» **TASK DESCRIPTION**
The number needed is how many lines in these entries contain "with"; give it alone.

» **DATA SUPPLIED**
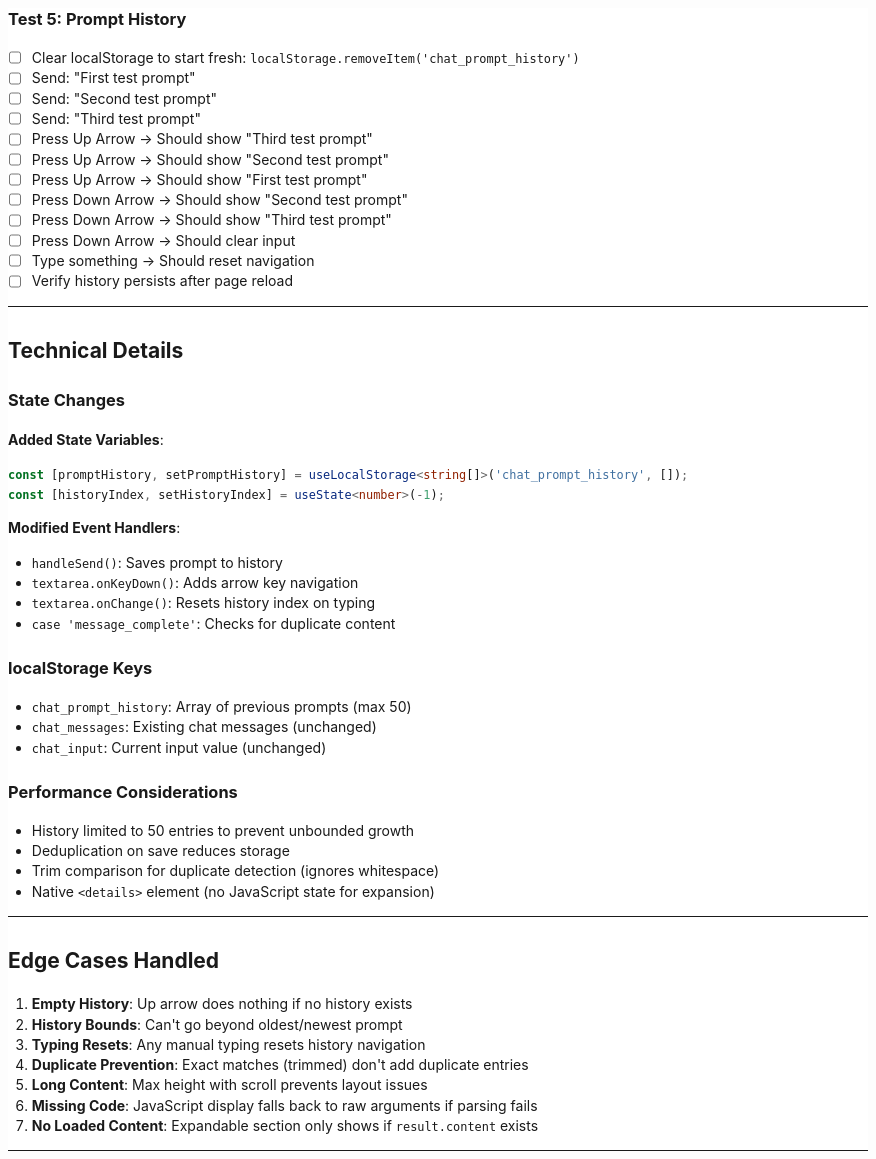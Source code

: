 ### Test 5: Prompt History
- [ ] Clear localStorage to start fresh: `localStorage.removeItem('chat_prompt_history')`
- [ ] Send: "First test prompt"
- [ ] Send: "Second test prompt"
- [ ] Send: "Third test prompt"
- [ ] Press Up Arrow → Should show "Third test prompt"
- [ ] Press Up Arrow → Should show "Second test prompt"
- [ ] Press Up Arrow → Should show "First test prompt"
- [ ] Press Down Arrow → Should show "Second test prompt"
- [ ] Press Down Arrow → Should show "Third test prompt"
- [ ] Press Down Arrow → Should clear input
- [ ] Type something → Should reset navigation
- [ ] Verify history persists after page reload

---

## Technical Details

### State Changes

**Added State Variables**:
```typescript
const [promptHistory, setPromptHistory] = useLocalStorage<string[]>('chat_prompt_history', []);
const [historyIndex, setHistoryIndex] = useState<number>(-1);
```

**Modified Event Handlers**:
- `handleSend()`: Saves prompt to history
- `textarea.onKeyDown()`: Adds arrow key navigation
- `textarea.onChange()`: Resets history index on typing
- `case 'message_complete'`: Checks for duplicate content

### localStorage Keys

- `chat_prompt_history`: Array of previous prompts (max 50)
- `chat_messages`: Existing chat messages (unchanged)
- `chat_input`: Current input value (unchanged)

### Performance Considerations

- History limited to 50 entries to prevent unbounded growth
- Deduplication on save reduces storage
- Trim comparison for duplicate detection (ignores whitespace)
- Native `<details>` element (no JavaScript state for expansion)

---

## Edge Cases Handled

1. **Empty History**: Up arrow does nothing if no history exists
2. **History Bounds**: Can't go beyond oldest/newest prompt
3. **Typing Resets**: Any manual typing resets history navigation
4. **Duplicate Prevention**: Exact matches (trimmed) don't add duplicate entries
5. **Long Content**: Max height with scroll prevents layout issues
6. **Missing Code**: JavaScript display falls back to raw arguments if parsing fails
7. **No Loaded Content**: Expandable section only shows if `result.content` exists

---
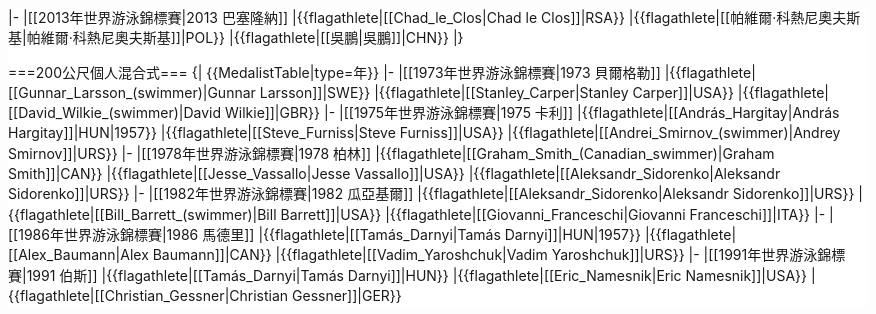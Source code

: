 |-
|[[2013年世界游泳錦標賽|2013 巴塞隆納]]
|{{flagathlete|[[Chad_le_Clos|Chad le Clos]]|RSA}}
|{{flagathlete|[[帕維爾·科熱尼奧夫斯基|帕維爾·科熱尼奧夫斯基]]|POL}}
|{{flagathlete|[[吳鵬|吳鵬]]|CHN}}
|}

===200公尺個人混合式===
{| {{MedalistTable|type=年}}
|-
|[[1973年世界游泳錦標賽|1973 貝爾格勒]]
|{{flagathlete|[[Gunnar_Larsson_(swimmer)|Gunnar Larsson]]|SWE}}
|{{flagathlete|[[Stanley_Carper|Stanley Carper]]|USA}}
|{{flagathlete|[[David_Wilkie_(swimmer)|David Wilkie]]|GBR}}
|-
|[[1975年世界游泳錦標賽|1975 卡利]]
|{{flagathlete|[[András_Hargitay|András Hargitay]]|HUN|1957}}
|{{flagathlete|[[Steve_Furniss|Steve Furniss]]|USA}}
|{{flagathlete|[[Andrei_Smirnov_(swimmer)|Andrey Smirnov]]|URS}}
|-
|[[1978年世界游泳錦標賽|1978 柏林]]
|{{flagathlete|[[Graham_Smith_(Canadian_swimmer)|Graham Smith]]|CAN}}
|{{flagathlete|[[Jesse_Vassallo|Jesse Vassallo]]|USA}}
|{{flagathlete|[[Aleksandr_Sidorenko|Aleksandr Sidorenko]]|URS}}
|-
|[[1982年世界游泳錦標賽|1982 瓜亞基爾]]
|{{flagathlete|[[Aleksandr_Sidorenko|Aleksandr Sidorenko]]|URS}}
|{{flagathlete|[[Bill_Barrett_(swimmer)|Bill Barrett]]|USA}}
|{{flagathlete|[[Giovanni_Franceschi|Giovanni Franceschi]]|ITA}}
|-
|[[1986年世界游泳錦標賽|1986 馬德里]]
|{{flagathlete|[[Tamás_Darnyi|Tamás Darnyi]]|HUN|1957}}
|{{flagathlete|[[Alex_Baumann|Alex Baumann]]|CAN}}
|{{flagathlete|[[Vadim_Yaroshchuk|Vadim Yaroshchuk]]|URS}}
|-
|[[1991年世界游泳錦標賽|1991 伯斯]]
|{{flagathlete|[[Tamás_Darnyi|Tamás Darnyi]]|HUN}}
|{{flagathlete|[[Eric_Namesnik|Eric Namesnik]]|USA}}
|{{flagathlete|[[Christian_Gessner|Christian Gessner]]|GER}}
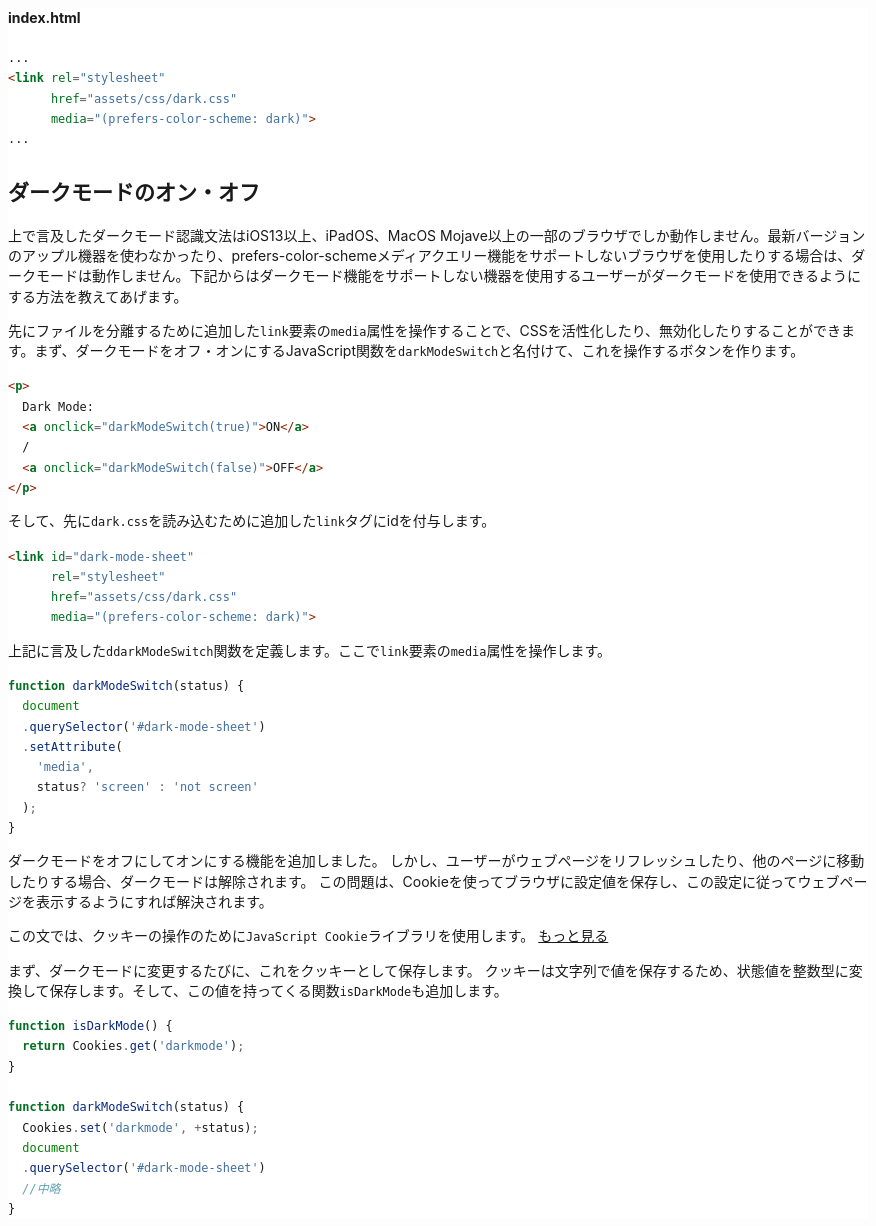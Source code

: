 #### index.html
```html
...
<link rel="stylesheet"
      href="assets/css/dark.css"
      media="(prefers-color-scheme: dark)">
...
```

## ダークモードのオン・オフ
上で言及したダークモード認識文法はiOS13以上、iPadOS、MacOS Mojave以上の一部のブラウザでしか動作しません。最新バージョンのアップル機器を使わなかったり、prefers-color-schemeメディアクエリー機能をサポートしないブラウザを使用したりする場合は、ダークモードは動作しません。下記からはダークモード機能をサポートしない機器を使用するユーザーがダークモードを使用できるようにする方法を教えてあげます。

先にファイルを分離するために追加した`link`要素の`media`属性を操作することで、CSSを活性化したり、無効化したりすることができます。まず、ダークモードをオフ・オンにするJavaScript関数を`darkModeSwitch`と名付けて、これを操作するボタンを作ります。
```html
<p>
  Dark Mode:
  <a onclick="darkModeSwitch(true)">ON</a>
  /
  <a onclick="darkModeSwitch(false)">OFF</a>
</p>
```

そして、先に`dark.css`を読み込むために追加した`link`タグにidを付与します。
```html
<link id="dark-mode-sheet"
      rel="stylesheet"
      href="assets/css/dark.css"
      media="(prefers-color-scheme: dark)">
```

上記に言及した`ddarkModeSwitch`関数を定義します。ここで`link`要素の`media`属性を操作します。
```javascript
function darkModeSwitch(status) {
  document
  .querySelector('#dark-mode-sheet')
  .setAttribute(
    'media',
    status? 'screen' : 'not screen'
  );
}
```

ダークモードをオフにしてオンにする機能を追加しました。 しかし、ユーザーがウェブページをリフレッシュしたり、他のページに移動したりする場合、ダークモードは解除されます。 この問題は、Cookieを使ってブラウザに設定値を保存し、この設定に従ってウェブページを表示するようにすれば解決されます。

この文では、クッキーの操作のために`JavaScript Cookie`ライブラリを使用します。
[もっと見る](https://github.com/js-cookie/js-cookie)

まず、ダークモードに変更するたびに、これをクッキーとして保存します。 クッキーは文字列で値を保存するため、状態値を整数型に変換して保存します。そして、この値を持ってくる関数`isDarkMode`も追加します。
```javascript
function isDarkMode() {
  return Cookies.get('darkmode');
}

function darkModeSwitch(status) {
  Cookies.set('darkmode', +status);
  document
  .querySelector('#dark-mode-sheet')
  //中略
}
```
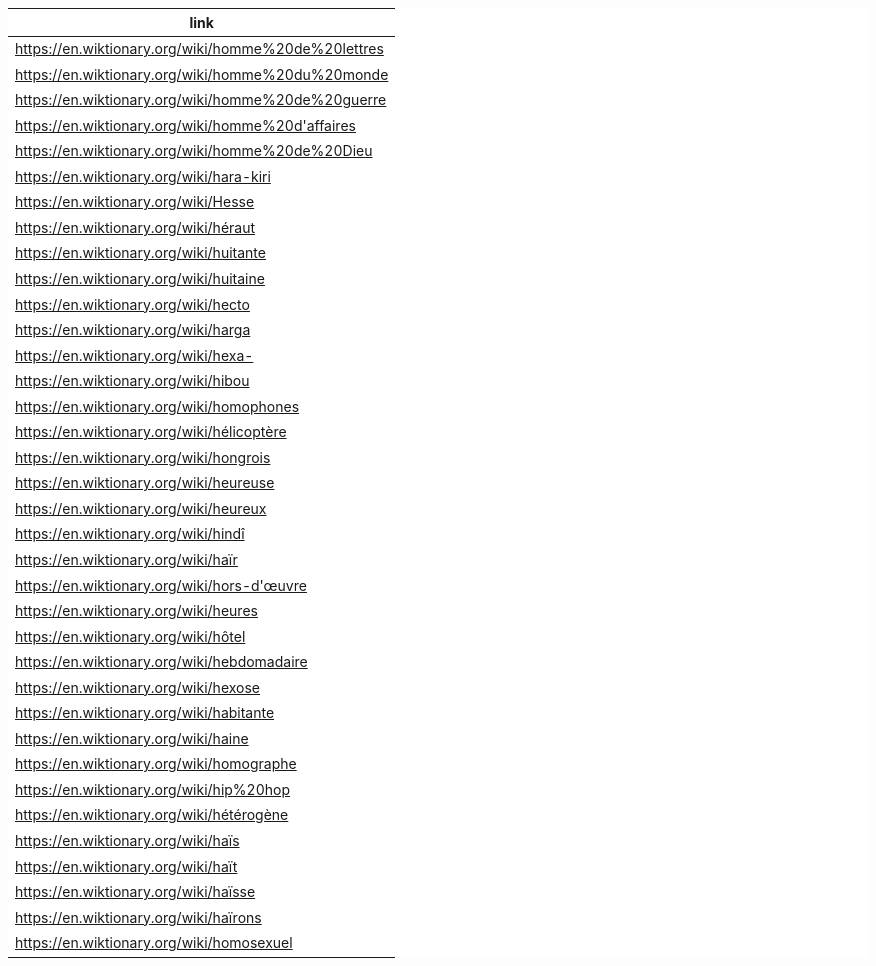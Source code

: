 |link|
|----|
|https://en.wiktionary.org/wiki/homme%20de%20lettres|
|https://en.wiktionary.org/wiki/homme%20du%20monde|
|https://en.wiktionary.org/wiki/homme%20de%20guerre|
|https://en.wiktionary.org/wiki/homme%20d'affaires|
|https://en.wiktionary.org/wiki/homme%20de%20Dieu|
|https://en.wiktionary.org/wiki/hara-kiri|
|https://en.wiktionary.org/wiki/Hesse|
|https://en.wiktionary.org/wiki/héraut|
|https://en.wiktionary.org/wiki/huitante|
|https://en.wiktionary.org/wiki/huitaine|
|https://en.wiktionary.org/wiki/hecto|
|https://en.wiktionary.org/wiki/harga|
|https://en.wiktionary.org/wiki/hexa-|
|https://en.wiktionary.org/wiki/hibou|
|https://en.wiktionary.org/wiki/homophones|
|https://en.wiktionary.org/wiki/hélicoptère|
|https://en.wiktionary.org/wiki/hongrois|
|https://en.wiktionary.org/wiki/heureuse|
|https://en.wiktionary.org/wiki/heureux|
|https://en.wiktionary.org/wiki/hindî|
|https://en.wiktionary.org/wiki/haïr|
|https://en.wiktionary.org/wiki/hors-d'œuvre|
|https://en.wiktionary.org/wiki/heures|
|https://en.wiktionary.org/wiki/hôtel|
|https://en.wiktionary.org/wiki/hebdomadaire|
|https://en.wiktionary.org/wiki/hexose|
|https://en.wiktionary.org/wiki/habitante|
|https://en.wiktionary.org/wiki/haine|
|https://en.wiktionary.org/wiki/homographe|
|https://en.wiktionary.org/wiki/hip%20hop|
|https://en.wiktionary.org/wiki/hétérogène|
|https://en.wiktionary.org/wiki/haïs|
|https://en.wiktionary.org/wiki/haït|
|https://en.wiktionary.org/wiki/haïsse|
|https://en.wiktionary.org/wiki/haïrons|
|https://en.wiktionary.org/wiki/homosexuel|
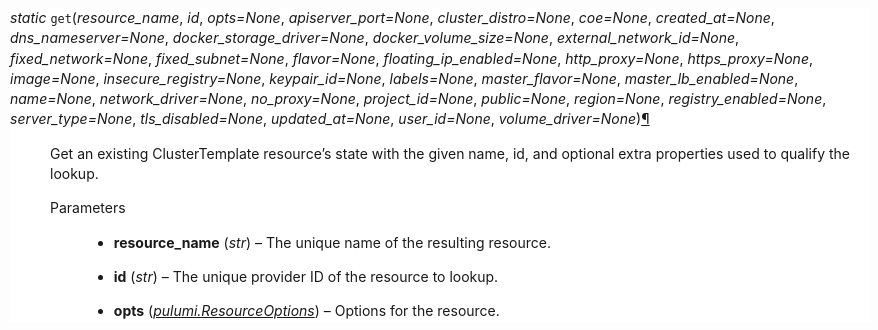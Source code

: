 <em class="property">static </em><code class="sig-name descname">get</code><span class="sig-paren">(</span><em class="sig-param"><span class="n">resource_name</span></em>, <em class="sig-param"><span class="n">id</span></em>, <em class="sig-param"><span class="n">opts</span><span class="o">=</span><span class="default_value">None</span></em>, <em class="sig-param"><span class="n">apiserver_port</span><span class="o">=</span><span class="default_value">None</span></em>, <em class="sig-param"><span class="n">cluster_distro</span><span class="o">=</span><span class="default_value">None</span></em>, <em class="sig-param"><span class="n">coe</span><span class="o">=</span><span class="default_value">None</span></em>, <em class="sig-param"><span class="n">created_at</span><span class="o">=</span><span class="default_value">None</span></em>, <em class="sig-param"><span class="n">dns_nameserver</span><span class="o">=</span><span class="default_value">None</span></em>, <em class="sig-param"><span class="n">docker_storage_driver</span><span class="o">=</span><span class="default_value">None</span></em>, <em class="sig-param"><span class="n">docker_volume_size</span><span class="o">=</span><span class="default_value">None</span></em>, <em class="sig-param"><span class="n">external_network_id</span><span class="o">=</span><span class="default_value">None</span></em>, <em class="sig-param"><span class="n">fixed_network</span><span class="o">=</span><span class="default_value">None</span></em>, <em class="sig-param"><span class="n">fixed_subnet</span><span class="o">=</span><span class="default_value">None</span></em>, <em class="sig-param"><span class="n">flavor</span><span class="o">=</span><span class="default_value">None</span></em>, <em class="sig-param"><span class="n">floating_ip_enabled</span><span class="o">=</span><span class="default_value">None</span></em>, <em class="sig-param"><span class="n">http_proxy</span><span class="o">=</span><span class="default_value">None</span></em>, <em class="sig-param"><span class="n">https_proxy</span><span class="o">=</span><span class="default_value">None</span></em>, <em class="sig-param"><span class="n">image</span><span class="o">=</span><span class="default_value">None</span></em>, <em class="sig-param"><span class="n">insecure_registry</span><span class="o">=</span><span class="default_value">None</span></em>, <em class="sig-param"><span class="n">keypair_id</span><span class="o">=</span><span class="default_value">None</span></em>, <em class="sig-param"><span class="n">labels</span><span class="o">=</span><span class="default_value">None</span></em>, <em class="sig-param"><span class="n">master_flavor</span><span class="o">=</span><span class="default_value">None</span></em>, <em class="sig-param"><span class="n">master_lb_enabled</span><span class="o">=</span><span class="default_value">None</span></em>, <em class="sig-param"><span class="n">name</span><span class="o">=</span><span class="default_value">None</span></em>, <em class="sig-param"><span class="n">network_driver</span><span class="o">=</span><span class="default_value">None</span></em>, <em class="sig-param"><span class="n">no_proxy</span><span class="o">=</span><span class="default_value">None</span></em>, <em class="sig-param"><span class="n">project_id</span><span class="o">=</span><span class="default_value">None</span></em>, <em class="sig-param"><span class="n">public</span><span class="o">=</span><span class="default_value">None</span></em>, <em class="sig-param"><span class="n">region</span><span class="o">=</span><span class="default_value">None</span></em>, <em class="sig-param"><span class="n">registry_enabled</span><span class="o">=</span><span class="default_value">None</span></em>, <em class="sig-param"><span class="n">server_type</span><span class="o">=</span><span class="default_value">None</span></em>, <em class="sig-param"><span class="n">tls_disabled</span><span class="o">=</span><span class="default_value">None</span></em>, <em class="sig-param"><span class="n">updated_at</span><span class="o">=</span><span class="default_value">None</span></em>, <em class="sig-param"><span class="n">user_id</span><span class="o">=</span><span class="default_value">None</span></em>, <em class="sig-param"><span class="n">volume_driver</span><span class="o">=</span><span class="default_value">None</span></em><span class="sig-paren">)</span><a class="headerlink" href="#pulumi_openstack.containerinfra.ClusterTemplate.get" title="Permalink to this definition">¶</a></dt>
<dd><p>Get an existing ClusterTemplate resource’s state with the given name, id, and optional extra
properties used to qualify the lookup.</p>
<dl class="field-list simple">
<dt class="field-odd">Parameters</dt>
<dd class="field-odd"><ul class="simple">
<li><p><strong>resource_name</strong> (<em>str</em>) – The unique name of the resulting resource.</p></li>
<li><p><strong>id</strong> (<em>str</em>) – The unique provider ID of the resource to lookup.</p></li>
<li><p><strong>opts</strong> (<a class="reference internal" href="../../pulumi/#pulumi.ResourceOptions" title="pulumi.ResourceOptions"><em>pulumi.ResourceOptions</em></a>) – Options for the resource.</p></li>
</ul>
</dd>
</dl>
</dd></dl>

» **RESULT OF THIS EXERCISE**
2